Stored data:
◇ ◇ ◇ ◇ ◇ ◇ ◇
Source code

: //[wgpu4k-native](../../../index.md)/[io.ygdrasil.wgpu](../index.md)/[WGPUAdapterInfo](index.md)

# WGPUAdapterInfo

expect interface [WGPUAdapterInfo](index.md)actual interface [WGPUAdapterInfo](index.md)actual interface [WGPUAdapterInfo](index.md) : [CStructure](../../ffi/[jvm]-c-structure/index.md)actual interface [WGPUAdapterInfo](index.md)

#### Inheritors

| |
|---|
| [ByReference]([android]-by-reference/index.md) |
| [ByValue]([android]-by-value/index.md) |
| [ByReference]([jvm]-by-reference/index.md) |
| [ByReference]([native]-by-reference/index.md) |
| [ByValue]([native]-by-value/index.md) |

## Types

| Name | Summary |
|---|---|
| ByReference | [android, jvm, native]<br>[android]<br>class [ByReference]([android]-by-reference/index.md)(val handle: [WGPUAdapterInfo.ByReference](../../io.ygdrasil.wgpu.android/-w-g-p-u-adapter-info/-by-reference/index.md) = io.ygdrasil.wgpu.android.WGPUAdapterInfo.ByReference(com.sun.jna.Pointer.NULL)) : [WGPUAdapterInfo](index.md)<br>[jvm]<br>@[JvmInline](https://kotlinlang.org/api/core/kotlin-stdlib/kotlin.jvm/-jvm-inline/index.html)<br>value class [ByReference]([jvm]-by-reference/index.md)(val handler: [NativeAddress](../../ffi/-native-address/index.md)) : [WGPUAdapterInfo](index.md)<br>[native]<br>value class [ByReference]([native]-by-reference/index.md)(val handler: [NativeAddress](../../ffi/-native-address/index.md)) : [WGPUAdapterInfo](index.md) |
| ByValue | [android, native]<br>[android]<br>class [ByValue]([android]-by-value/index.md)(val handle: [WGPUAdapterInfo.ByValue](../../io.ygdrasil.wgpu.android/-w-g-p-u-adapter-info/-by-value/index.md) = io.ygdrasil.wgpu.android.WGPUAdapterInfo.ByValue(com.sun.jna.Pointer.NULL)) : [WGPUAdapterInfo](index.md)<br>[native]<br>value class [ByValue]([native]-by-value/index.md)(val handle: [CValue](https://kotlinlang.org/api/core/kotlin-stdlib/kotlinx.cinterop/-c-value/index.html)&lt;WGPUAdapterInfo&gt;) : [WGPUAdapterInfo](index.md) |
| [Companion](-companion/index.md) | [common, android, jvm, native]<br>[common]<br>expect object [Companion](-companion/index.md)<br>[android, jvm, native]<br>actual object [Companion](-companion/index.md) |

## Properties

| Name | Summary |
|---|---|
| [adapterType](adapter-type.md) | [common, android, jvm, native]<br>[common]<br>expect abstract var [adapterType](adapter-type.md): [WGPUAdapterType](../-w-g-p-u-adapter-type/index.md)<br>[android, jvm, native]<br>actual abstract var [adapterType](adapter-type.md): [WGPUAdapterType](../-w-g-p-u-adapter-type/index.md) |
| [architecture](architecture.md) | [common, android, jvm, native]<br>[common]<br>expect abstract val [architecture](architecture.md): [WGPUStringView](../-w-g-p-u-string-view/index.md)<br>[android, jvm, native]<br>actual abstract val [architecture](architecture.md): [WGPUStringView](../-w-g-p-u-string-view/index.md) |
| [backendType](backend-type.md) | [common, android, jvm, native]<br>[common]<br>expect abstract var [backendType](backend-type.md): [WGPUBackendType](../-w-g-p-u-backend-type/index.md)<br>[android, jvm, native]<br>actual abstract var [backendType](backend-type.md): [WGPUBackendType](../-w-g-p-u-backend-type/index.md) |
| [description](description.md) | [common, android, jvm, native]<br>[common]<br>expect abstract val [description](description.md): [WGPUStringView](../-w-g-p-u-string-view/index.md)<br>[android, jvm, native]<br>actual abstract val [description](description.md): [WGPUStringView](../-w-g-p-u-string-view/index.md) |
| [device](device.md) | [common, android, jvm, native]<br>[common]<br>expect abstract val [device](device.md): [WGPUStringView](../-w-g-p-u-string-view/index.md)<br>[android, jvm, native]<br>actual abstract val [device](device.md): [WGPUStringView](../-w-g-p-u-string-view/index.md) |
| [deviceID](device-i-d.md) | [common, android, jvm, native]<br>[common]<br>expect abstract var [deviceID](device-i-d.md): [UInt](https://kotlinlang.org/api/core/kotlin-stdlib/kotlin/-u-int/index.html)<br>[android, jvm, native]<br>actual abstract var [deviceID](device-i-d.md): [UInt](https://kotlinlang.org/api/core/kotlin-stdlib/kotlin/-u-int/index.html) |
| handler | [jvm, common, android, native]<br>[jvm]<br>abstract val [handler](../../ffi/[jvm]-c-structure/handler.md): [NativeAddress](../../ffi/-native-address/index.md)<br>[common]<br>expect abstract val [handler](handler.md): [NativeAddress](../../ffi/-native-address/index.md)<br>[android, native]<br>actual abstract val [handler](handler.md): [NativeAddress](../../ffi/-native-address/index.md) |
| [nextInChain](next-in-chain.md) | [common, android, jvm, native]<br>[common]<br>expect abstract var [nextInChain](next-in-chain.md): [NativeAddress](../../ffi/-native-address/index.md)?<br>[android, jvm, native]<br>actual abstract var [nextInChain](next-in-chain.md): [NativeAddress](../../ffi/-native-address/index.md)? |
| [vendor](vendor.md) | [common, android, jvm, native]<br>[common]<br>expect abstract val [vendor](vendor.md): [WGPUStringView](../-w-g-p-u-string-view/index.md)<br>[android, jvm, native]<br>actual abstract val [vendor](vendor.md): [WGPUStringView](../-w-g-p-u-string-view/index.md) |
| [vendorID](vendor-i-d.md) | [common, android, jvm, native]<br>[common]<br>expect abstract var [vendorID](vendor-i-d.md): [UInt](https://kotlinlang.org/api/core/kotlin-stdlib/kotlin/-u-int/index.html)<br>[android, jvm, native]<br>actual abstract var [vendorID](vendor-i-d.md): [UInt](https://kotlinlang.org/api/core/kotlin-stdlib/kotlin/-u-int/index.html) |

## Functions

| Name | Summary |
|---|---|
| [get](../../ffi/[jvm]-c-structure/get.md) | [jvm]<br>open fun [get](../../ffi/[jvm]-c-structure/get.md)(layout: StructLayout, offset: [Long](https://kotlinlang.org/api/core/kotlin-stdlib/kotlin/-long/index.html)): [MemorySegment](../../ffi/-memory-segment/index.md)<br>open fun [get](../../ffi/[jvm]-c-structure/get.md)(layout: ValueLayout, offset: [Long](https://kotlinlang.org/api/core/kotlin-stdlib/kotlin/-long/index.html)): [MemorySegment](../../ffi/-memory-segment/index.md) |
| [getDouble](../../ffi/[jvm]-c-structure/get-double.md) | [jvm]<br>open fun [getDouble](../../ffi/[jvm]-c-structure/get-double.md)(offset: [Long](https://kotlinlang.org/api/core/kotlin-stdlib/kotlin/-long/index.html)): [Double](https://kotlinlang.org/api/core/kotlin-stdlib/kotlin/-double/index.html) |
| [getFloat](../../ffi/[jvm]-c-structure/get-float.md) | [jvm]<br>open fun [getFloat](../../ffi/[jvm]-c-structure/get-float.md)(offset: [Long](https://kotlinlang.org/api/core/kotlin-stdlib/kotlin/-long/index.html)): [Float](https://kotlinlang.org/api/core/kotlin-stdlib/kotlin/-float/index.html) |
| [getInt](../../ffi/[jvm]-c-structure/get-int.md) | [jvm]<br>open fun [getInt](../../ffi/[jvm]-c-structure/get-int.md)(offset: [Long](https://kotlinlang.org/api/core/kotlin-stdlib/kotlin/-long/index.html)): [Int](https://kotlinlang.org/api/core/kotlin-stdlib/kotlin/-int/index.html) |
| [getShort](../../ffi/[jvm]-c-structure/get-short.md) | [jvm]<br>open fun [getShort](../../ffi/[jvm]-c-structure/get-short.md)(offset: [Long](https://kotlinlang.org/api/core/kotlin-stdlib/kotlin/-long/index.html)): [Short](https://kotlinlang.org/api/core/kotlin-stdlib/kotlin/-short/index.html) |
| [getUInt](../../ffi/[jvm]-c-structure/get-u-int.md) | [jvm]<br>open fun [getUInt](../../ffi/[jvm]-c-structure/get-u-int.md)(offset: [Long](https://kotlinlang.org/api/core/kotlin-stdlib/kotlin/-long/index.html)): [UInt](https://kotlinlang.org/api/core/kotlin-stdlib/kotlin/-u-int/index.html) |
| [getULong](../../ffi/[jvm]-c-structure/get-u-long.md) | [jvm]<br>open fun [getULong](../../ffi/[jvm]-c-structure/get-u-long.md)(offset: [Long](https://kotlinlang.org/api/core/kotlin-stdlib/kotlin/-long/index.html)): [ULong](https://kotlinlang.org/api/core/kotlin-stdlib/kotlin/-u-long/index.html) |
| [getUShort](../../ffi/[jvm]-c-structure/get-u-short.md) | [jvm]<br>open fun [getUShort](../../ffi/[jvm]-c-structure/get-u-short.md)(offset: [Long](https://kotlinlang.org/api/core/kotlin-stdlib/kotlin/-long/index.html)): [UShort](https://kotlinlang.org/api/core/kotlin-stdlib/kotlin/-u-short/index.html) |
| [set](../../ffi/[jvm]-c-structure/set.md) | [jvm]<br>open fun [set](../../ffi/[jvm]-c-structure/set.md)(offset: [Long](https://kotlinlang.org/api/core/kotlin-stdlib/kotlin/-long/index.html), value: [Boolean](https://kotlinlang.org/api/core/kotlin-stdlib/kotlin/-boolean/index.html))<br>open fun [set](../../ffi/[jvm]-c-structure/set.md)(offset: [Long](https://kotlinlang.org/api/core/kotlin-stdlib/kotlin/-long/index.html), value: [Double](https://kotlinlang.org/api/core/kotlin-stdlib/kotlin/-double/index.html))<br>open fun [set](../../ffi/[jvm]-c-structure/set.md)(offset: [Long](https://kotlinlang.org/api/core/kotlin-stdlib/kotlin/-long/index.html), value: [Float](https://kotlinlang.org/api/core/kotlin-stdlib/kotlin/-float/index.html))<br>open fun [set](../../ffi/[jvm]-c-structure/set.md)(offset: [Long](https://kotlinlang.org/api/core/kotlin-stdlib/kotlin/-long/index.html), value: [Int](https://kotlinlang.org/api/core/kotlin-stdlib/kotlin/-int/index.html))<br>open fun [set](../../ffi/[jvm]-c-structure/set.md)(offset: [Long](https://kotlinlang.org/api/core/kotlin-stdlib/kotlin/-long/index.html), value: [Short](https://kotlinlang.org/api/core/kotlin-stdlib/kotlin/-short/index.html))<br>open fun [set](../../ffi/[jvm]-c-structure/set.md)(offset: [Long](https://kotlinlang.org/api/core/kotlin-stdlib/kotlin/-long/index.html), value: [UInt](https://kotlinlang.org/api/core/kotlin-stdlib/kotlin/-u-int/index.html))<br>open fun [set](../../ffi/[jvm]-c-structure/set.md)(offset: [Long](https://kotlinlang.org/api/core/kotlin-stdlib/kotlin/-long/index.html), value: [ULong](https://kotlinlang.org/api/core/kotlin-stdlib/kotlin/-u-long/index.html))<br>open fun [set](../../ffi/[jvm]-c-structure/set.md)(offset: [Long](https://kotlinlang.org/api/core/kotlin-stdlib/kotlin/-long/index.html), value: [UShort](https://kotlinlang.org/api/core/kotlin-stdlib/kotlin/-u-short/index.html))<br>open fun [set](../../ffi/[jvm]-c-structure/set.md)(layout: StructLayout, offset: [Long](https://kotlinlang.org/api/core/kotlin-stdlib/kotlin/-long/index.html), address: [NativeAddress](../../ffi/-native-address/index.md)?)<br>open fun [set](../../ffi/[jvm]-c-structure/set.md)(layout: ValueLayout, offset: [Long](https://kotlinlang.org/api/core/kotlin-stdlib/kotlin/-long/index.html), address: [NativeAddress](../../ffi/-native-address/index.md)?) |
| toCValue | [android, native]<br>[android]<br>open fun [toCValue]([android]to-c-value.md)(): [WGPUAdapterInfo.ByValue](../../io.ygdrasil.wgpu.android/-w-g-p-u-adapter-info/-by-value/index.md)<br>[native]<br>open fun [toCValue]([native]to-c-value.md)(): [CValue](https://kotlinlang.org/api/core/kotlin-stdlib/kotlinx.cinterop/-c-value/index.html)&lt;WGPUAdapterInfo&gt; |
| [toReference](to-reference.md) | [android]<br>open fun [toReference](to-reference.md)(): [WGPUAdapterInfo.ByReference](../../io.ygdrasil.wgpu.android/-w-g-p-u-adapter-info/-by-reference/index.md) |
◇ ◇ ◇ ◇ ◇ ◇ ◇
## [Work required]
Copy exactly the lines from the top of the entries through the line with "# WGPUAdapterInfo" in it, please, keeping both ends and adding nothing.

## [Task result]
Source code

: //[wgpu4k-native](../../../index.md)/[io.ygdrasil.wgpu](../index.md)/[WGPUAdapterInfo](index.md)

# WGPUAdapterInfo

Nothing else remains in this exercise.